A word-for-word copy of the records below is needed, without the images.

- Provided material:
********************

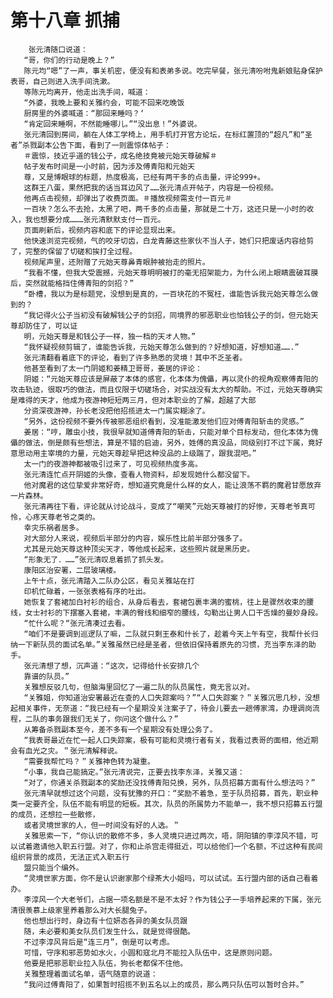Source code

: # 第十八章 抓捕
        张元清随口说道：
       “哥，你们的行动是晚上？”
       陈元均“嗯”了一声，事关机密，便没有和表弟多说。吃完早餐，张元清吩咐鬼新娘贴身保护表哥，自己则进入洗手间洗漱。
       等陈元均离开，他走出洗手间，喊道：
       “外婆，我晚上要和关雅约会，可能不回来吃晚饭
       厨房里的外婆喊道：“那回来睡吗？‘
       “肯定回来睡啊，不然能睡哪儿。”“没出息！”外婆说。
       张元清回到房间，躺在人体工学椅上，用手机打开官方论坛，在标红置顶的“超凡”和“圣者”杀戮副本公告下面，看到了一则震惊体帖子：
       ＃震惊，技近乎道的钱公子，成名绝技竟被元始天尊破解＃
       帖子发布时间是一小时前，因为涉及傅青阳和元始天
       尊，又是博眼球的标题，热度极高，已经有两干多的点击量，评论999+。
       这群王八蛋，果然把我的话当耳边风了……张元清点开帖子，内容是一份视频。
       他再点击视频，却弹出了收费页面。＃播放视频需支付一百元＃
       一百块？怎么不去抢，太黑了吧，两千多的点击量，那就是二十万，这还只是一小时的收入，我也想要分成………张元清默默支付一百元。
       页面刷新后，视频内容和底下的评论显现出来。
       他快速浏览完视频，气的咬牙切齿，白龙青藤这些家伙不当人子，她们只把废话内容给剪了，完整的保留了切磋和挨打全过程。
       视频尾声里，还附赠了元始天尊鼻青眼肿被抬走的照片。
       “我看不懂，但我大受震撼，元始天尊明明被打的毫无招架能力，为什么闭上眼睛震破耳膜后，突然就能格挡住傅青阳的剑招？”
       “卧槽，我以为是标题党，没想到是真的，一百块花的不冤枉，谁能告诉我元始天尊怎么做到的？
       “我记得火公子当初没有破解钱公子的剑招，同境界的邪恶职业也怕钱公子的剑，但元始天尊却防住了，可以证
       明，元始天尊是和钱公子一样，独一档的天オ人物。”
       “我怀疑视频剪辑了，谁能告诉我，元始天尊怎么做到的？好想知道，好想知道…….”
       张元清翻看着底下的评论，看到了许多熟悉的灵境！其中不乏圣者。
       他甚至看到了太一门阴姬和姜精卫哥哥，姜居的评论：
       阴姬：“元始天尊应该是屏蔽了本体的感官，化本体为傀儡，再以灵仆的视角观察傅青阳的攻击轨迹，很取巧的做法，而且仅限于切磋场合，对实战没有太大的帮助。不过，元始天尊确实是难得的天才，他成为夜游神短短两三月，但对本职业的了解，超越了大部
       分资深夜游神，孙长老没把他招揽进太一门属实糊涂了。
       “另外，这份视频不要外传被邪恶组织看到，没准能激发他们应对傅青阳斩击的灵感。”
       姜居：“哼，雕虫小技，我很早就知道傅青阳的斩击，只能对单个目标发动，但化本体为傀儡的做法，倒是颇有些想法，算是不错的启迪，另外，姓傅的真没品，同级别打不过下属，竟好意思动用主宰境的力量，元始天尊趁早把这种没品的上级踹了，跟我混吧。”
       太一门的夜游神都被吸引过来了，可见视频热度多高。
       张元清连忙点开阴姬的头像，查看人物资料，却发现她什么都没留下。
       他对魔君的这位挚爱非常好奇，想知道究竟是什么样的女人，能让浪荡不羁的魔君甘愿放弃一片森林。
       张元清再往下看，评论就从讨论战斗，变成了“嘲笑”元始天尊被打的好惨，天尊老爷真可怜，心疼天尊老爷之类的。
       幸灾乐祸者居多。
       对大部分人来说，视频后半部分的内容，娱乐性比前半部分强多了。
       尤其是元始天尊这种顶尖天才，等他成长起来，这些照片就是黑历史。
       “形象无了．……”张元清叹息着抓了抓头发。
       康阳区治安署，二层玻璃楼。
       上午十点，张元清踏入二队办公区，看见关雅站在打
       印机忙碌着，一张张表格有序的吐出。
       她恢复了套裙加白衬衫的组合，从身后看去，套裙包裹丰满的蜜桃，往上是骤然收束的腰线，女士衬衫的下摆塞入套裙，丰满的臀线和细窄的腰线，勾勒出让男人口干舌燥的曼妙身段。
       “忙什么呢？“张元清凑过去看。
       “咱们不是要调到巡逻队了嘛，二队就只剩王泰和什长了，趁着今天上午有空，我帮什长归纳一下新队员的面试名单。”关雅虽然已经是圣者，但依旧保持着原先的习惯，充当李东泽的助手。
       张元清想了想，沉声道：“这次，记得给什长安排几个
       靠谱的队员。”
       关雅想反驳几句，但脑海里回忆了一遍二队的队员属性，竟无言以对。
       “关雅姐，你知道治安署最近在查的人口失踪案吗？”“人口失踪案？＂关雅沉思几秒，没想起相关事件，无奈道：“我已经有一个星期没关注案子了，待会儿要去一趟傅家湾，办理调岗流程，二队的事务跟我们无关了，你问这个做什么？”
       从筹备杀戮副本至今，差不多有一个星期没有处理公务了。
       “我表哥最近在忙一起人口失踪案，极有可能和灵境行者有关，我看过表哥的面相，他近期会有血光之灾。＂张元清解释说。
       “需要我帮忙吗？＂关雅神色转为凝重。
       “小事，我自己能搞定。”张元清说完，正要去找李东泽，关雅又道：
       “对了，你通关杀戮副本的奖励还没找傅青阳兑换，另外，队员招募方面有什么想法吗？”
       张元清早就想过这个问题，没有犹豫的开口：“奖励不着急，至于队员招募，首先，职业种类一定要齐全，队伍不能有明显的短板。其次，队员的所属势力不能单一，我不想只招募五行盟的成员，还想拉一些散修，
       或者灵境世家的人，但一时间没有好的人选。＂
       关雅思索一下，“你认识的散修不多，多人灵境只进过两次，唔，阴阳镇的李淳风不错，可以试着邀请他入职五行盟。对了，你和止杀宫走得挺近，可以给他们一个名额，不过这种有民间组织背景的成员，无法正式入职五行
       盟只能当个编外。
       “灵境世家方面，你不是认识谢家那个绿茶大小姐吗，可以试试。五行盟内部的话自己看着办。
       李淳风一个大老爷们，占据一项名额是不是不太好？作为钱公子一手培养起来的下属，张元清很羡慕上级家里养着那么对大长腿兔子。
       他也想出行时，身边有十位妍态各异的美女队员跟
       随，未必要和美女队员们发生什么，就是觉得很酷。
       不过李淳风背后是“连三月”，倒是可以考虑。
       可惜，守序和邪恶势如水火，小圆和寇北月不能拉入队伍中，这是原则问题。
       他要是把邪恶职业拉入队伍，狗长老都保不住他。
       关雅整理着面试名单，语气随意的说道：
       “我问过傅青阳了，如果暂时招揽不到五名以上的成员，那么两只队伍可以暂时合并。”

********************

- Answer area:
Source code

: # 第十八章 抓捕
        张元清随口说道：
       “哥，你们的行动是晚上？”
       陈元均“嗯”了一声，事关机密，便没有和表弟多说。吃完早餐，张元清吩咐鬼新娘贴身保护表哥，自己则进入洗手间洗漱。
       等陈元均离开，他走出洗手间，喊道：
       “外婆，我晚上要和关雅约会，可能不回来吃晚饭
       厨房里的外婆喊道：“那回来睡吗？‘
       “肯定回来睡啊，不然能睡哪儿。”“没出息！”外婆说。
       张元清回到房间，躺在人体工学椅上，用手机打开官方论坛，在标红置顶的“超凡”和“圣者”杀戮副本公告下面，看到了一则震惊体帖子：
       ＃震惊，技近乎道的钱公子，成名绝技竟被元始天尊破解＃
       帖子发布时间是一小时前，因为涉及傅青阳和元始天
       尊，又是博眼球的标题，热度极高，已经有两干多的点击量，评论999+。
       这群王八蛋，果然把我的话当耳边风了……张元清点开帖子，内容是一份视频。
       他再点击视频，却弹出了收费页面。＃播放视频需支付一百元＃
       一百块？怎么不去抢，太黑了吧，两千多的点击量，那就是二十万，这还只是一小时的收入，我也想要分成………张元清默默支付一百元。
       页面刷新后，视频内容和底下的评论显现出来。
       他快速浏览完视频，气的咬牙切齿，白龙青藤这些家伙不当人子，她们只把废话内容给剪了，完整的保留了切磋和挨打全过程。
       视频尾声里，还附赠了元始天尊鼻青眼肿被抬走的照片。
       “我看不懂，但我大受震撼，元始天尊明明被打的毫无招架能力，为什么闭上眼睛震破耳膜后，突然就能格挡住傅青阳的剑招？”
       “卧槽，我以为是标题党，没想到是真的，一百块花的不冤枉，谁能告诉我元始天尊怎么做到的？
       “我记得火公子当初没有破解钱公子的剑招，同境界的邪恶职业也怕钱公子的剑，但元始天尊却防住了，可以证
       明，元始天尊是和钱公子一样，独一档的天オ人物。”
       “我怀疑视频剪辑了，谁能告诉我，元始天尊怎么做到的？好想知道，好想知道…….”
       张元清翻看着底下的评论，看到了许多熟悉的灵境！其中不乏圣者。
       他甚至看到了太一门阴姬和姜精卫哥哥，姜居的评论：
       阴姬：“元始天尊应该是屏蔽了本体的感官，化本体为傀儡，再以灵仆的视角观察傅青阳的攻击轨迹，很取巧的做法，而且仅限于切磋场合，对实战没有太大的帮助。不过，元始天尊确实是难得的天才，他成为夜游神短短两三月，但对本职业的了解，超越了大部
       分资深夜游神，孙长老没把他招揽进太一门属实糊涂了。
       “另外，这份视频不要外传被邪恶组织看到，没准能激发他们应对傅青阳斩击的灵感。”
       姜居：“哼，雕虫小技，我很早就知道傅青阳的斩击，只能对单个目标发动，但化本体为傀儡的做法，倒是颇有些想法，算是不错的启迪，另外，姓傅的真没品，同级别打不过下属，竟好意思动用主宰境的力量，元始天尊趁早把这种没品的上级踹了，跟我混吧。”
       太一门的夜游神都被吸引过来了，可见视频热度多高。
       张元清连忙点开阴姬的头像，查看人物资料，却发现她什么都没留下。
       他对魔君的这位挚爱非常好奇，想知道究竟是什么样的女人，能让浪荡不羁的魔君甘愿放弃一片森林。
       张元清再往下看，评论就从讨论战斗，变成了“嘲笑”元始天尊被打的好惨，天尊老爷真可怜，心疼天尊老爷之类的。
       幸灾乐祸者居多。
       对大部分人来说，视频后半部分的内容，娱乐性比前半部分强多了。
       尤其是元始天尊这种顶尖天才，等他成长起来，这些照片就是黑历史。
       “形象无了．……”张元清叹息着抓了抓头发。
       康阳区治安署，二层玻璃楼。
       上午十点，张元清踏入二队办公区，看见关雅站在打
       印机忙碌着，一张张表格有序的吐出。
       她恢复了套裙加白衬衫的组合，从身后看去，套裙包裹丰满的蜜桃，往上是骤然收束的腰线，女士衬衫的下摆塞入套裙，丰满的臀线和细窄的腰线，勾勒出让男人口干舌燥的曼妙身段。
       “忙什么呢？“张元清凑过去看。
       “咱们不是要调到巡逻队了嘛，二队就只剩王泰和什长了，趁着今天上午有空，我帮什长归纳一下新队员的面试名单。”关雅虽然已经是圣者，但依旧保持着原先的习惯，充当李东泽的助手。
       张元清想了想，沉声道：“这次，记得给什长安排几个
       靠谱的队员。”
       关雅想反驳几句，但脑海里回忆了一遍二队的队员属性，竟无言以对。
       “关雅姐，你知道治安署最近在查的人口失踪案吗？”“人口失踪案？＂关雅沉思几秒，没想起相关事件，无奈道：“我已经有一个星期没关注案子了，待会儿要去一趟傅家湾，办理调岗流程，二队的事务跟我们无关了，你问这个做什么？”
       从筹备杀戮副本至今，差不多有一个星期没有处理公务了。
       “我表哥最近在忙一起人口失踪案，极有可能和灵境行者有关，我看过表哥的面相，他近期会有血光之灾。＂张元清解释说。
       “需要我帮忙吗？＂关雅神色转为凝重。
       “小事，我自己能搞定。”张元清说完，正要去找李东泽，关雅又道：
       “对了，你通关杀戮副本的奖励还没找傅青阳兑换，另外，队员招募方面有什么想法吗？”
       张元清早就想过这个问题，没有犹豫的开口：“奖励不着急，至于队员招募，首先，职业种类一定要齐全，队伍不能有明显的短板。其次，队员的所属势力不能单一，我不想只招募五行盟的成员，还想拉一些散修，
       或者灵境世家的人，但一时间没有好的人选。＂
       关雅思索一下，“你认识的散修不多，多人灵境只进过两次，唔，阴阳镇的李淳风不错，可以试着邀请他入职五行盟。对了，你和止杀宫走得挺近，可以给他们一个名额，不过这种有民间组织背景的成员，无法正式入职五行
       盟只能当个编外。
       “灵境世家方面，你不是认识谢家那个绿茶大小姐吗，可以试试。五行盟内部的话自己看着办。
       李淳风一个大老爷们，占据一项名额是不是不太好？作为钱公子一手培养起来的下属，张元清很羡慕上级家里养着那么对大长腿兔子。
       他也想出行时，身边有十位妍态各异的美女队员跟
       随，未必要和美女队员们发生什么，就是觉得很酷。
       不过李淳风背后是“连三月”，倒是可以考虑。
       可惜，守序和邪恶势如水火，小圆和寇北月不能拉入队伍中，这是原则问题。
       他要是把邪恶职业拉入队伍，狗长老都保不住他。
       关雅整理着面试名单，语气随意的说道：
       “我问过傅青阳了，如果暂时招揽不到五名以上的成员，那么两只队伍可以暂时合并。”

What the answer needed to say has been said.